For four years, he served as a quarternaster in the Navy. He was aboard the diesel submarines Sea Poacher and Trutta during the Cuban missile crisis in 1959.

Every Great Lakes captain has a good story or two about storms on the water. For Captain Allers, it was November 1958, when the freighter Carl D. Bradley sunk.

"Waves were rolling over the upper deck of the Huron that day," he recalled. "I remember our engine was slow so we could only go so fast. When we docked, the pressure system in the atmosphere dropped the water about three feet. We had to set milk cartons next to the ramp so people could step off.

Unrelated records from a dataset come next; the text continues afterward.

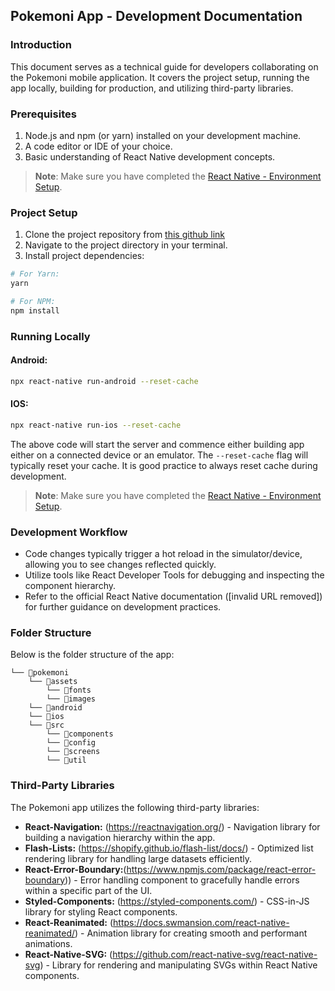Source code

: ## Pokemoni App - Development Documentation

### Introduction

This document serves as a technical guide for developers collaborating on the Pokemoni mobile application. It covers the project setup, running the app locally, building for production, and utilizing third-party libraries.

### Prerequisites

1. Node.js and npm (or yarn) installed on your development machine.
2. A code editor or IDE of your choice.
3. Basic understanding of React Native development concepts.

>**Note**: Make sure you have completed the [React Native - Environment Setup](https://reactnative.dev/docs/environment-setup).

### Project Setup

1. Clone the project repository from [this github link](https://github.com/AmbassEugene/pokemoni.git)
2. Navigate to the project directory in your terminal.
3. Install project dependencies:

``` Bash
# For Yarn:
yarn 

# For NPM:
npm install

```

### Running Locally
#### Android: 

``` Bash
npx react-native run-android --reset-cache
```
#### IOS: 

``` Bash
npx react-native run-ios --reset-cache
```

The above code will start the server and commence either building app either on a connected device or an emulator. The `--reset-cache` flag will typically reset your cache. It is good practice to always reset cache during development.

>**Note**: Make sure you have completed the [React Native - Environment Setup](https://reactnative.dev/docs/environment-setup).

### Development Workflow

- Code changes typically trigger a hot reload in the simulator/device, allowing you to see changes reflected quickly.
- Utilize tools like React Developer Tools for debugging and inspecting the component hierarchy.
- Refer to the official React Native documentation ([invalid URL removed]) for further guidance on development practices.

### Folder Structure

Below is the folder structure of the app:

```
└── 📁pokemoni
    └── 📁assets
        └── 📁fonts
        └── 📁images
    └── 📁android
    └── 📁ios
    └── 📁src
        └── 📁components
        └── 📁config
        └── 📁screens
        └── 📁util
```

### Third-Party Libraries

The Pokemoni app utilizes the following third-party libraries:

- **React-Navigation:** (https://reactnavigation.org/) - Navigation library for building a navigation hierarchy within the app.
- **Flash-Lists:** (https://shopify.github.io/flash-list/docs/) - Optimized list rendering library for handling large datasets efficiently.
- **React-Error-Boundary:**(https://www.npmjs.com/package/react-error-boundary)) - Error handling component to gracefully handle errors within a specific part of the UI.
- **Styled-Components:** (https://styled-components.com/) - CSS-in-JS library for styling React components.
- **React-Reanimated:** (https://docs.swmansion.com/react-native-reanimated/) - Animation library for creating smooth and performant animations.
- **React-Native-SVG:** (https://github.com/react-native-svg/react-native-svg) - Library for rendering and manipulating SVGs within React Native components.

"I remember Ray (Wilkins) and Roger (Horn) having to tie down the life rafts," he continued. "It was the first time that I could actually see a freighter from far away rolling in the sea."

He also remembers July 4, 1995, when his boat was struck by lightning.

"I had one hand on the chair and the other on the controls. There was a really bad lightning storm. A bolt struck the boat and jolted through the pilot house. It pushed me right against the other side of the wall. My hand was tingling for almost two weeks after that."

Betsy Allers, his wife of 10 years, said she will enjoy having her husband around more, especially since he is a good cook, but she knows he will miss the lake.

"To some, it's just a job, for others, a career. For Paul, it was his life," said Mrs. Allers. "He was very dedicated and loyal to the company. I should know. I remember him having to check on boats at 2 a.m. at times and putting in many hours a day."

"I enjoyed all the years I worked for Arnold Transit," said Mr. Allers. "I grew up with them. They treated me good."

In retirement, he will skipper a tug or perhaps a research boat every now and then, and will volunteer his time to the Vital Care hospice program. He will also go back to the Island to catch up with old friends, sharing memories.

"I'll have more time to visit now," he said. "I miss seeing the people from the Island every day, and I never ever got tired of looking at the Straits of Mackinac."

He is also thinking of taking the advice of his old friend, the late Dr. Eugene Petersen, former superintendent of the Mackinac Island State Park Commission, who told him he should write a book about his experiences on the Great Lakes.

"We'll see," he said. "I'll have plenty of time to think about it."

The Allers have four children, Rochelle, Preston, Patrick, and Penny, and five grandchildren. All but one of their children has worked for Arnold Transit at one point in their lives. Preston continues to work as a part-time captain.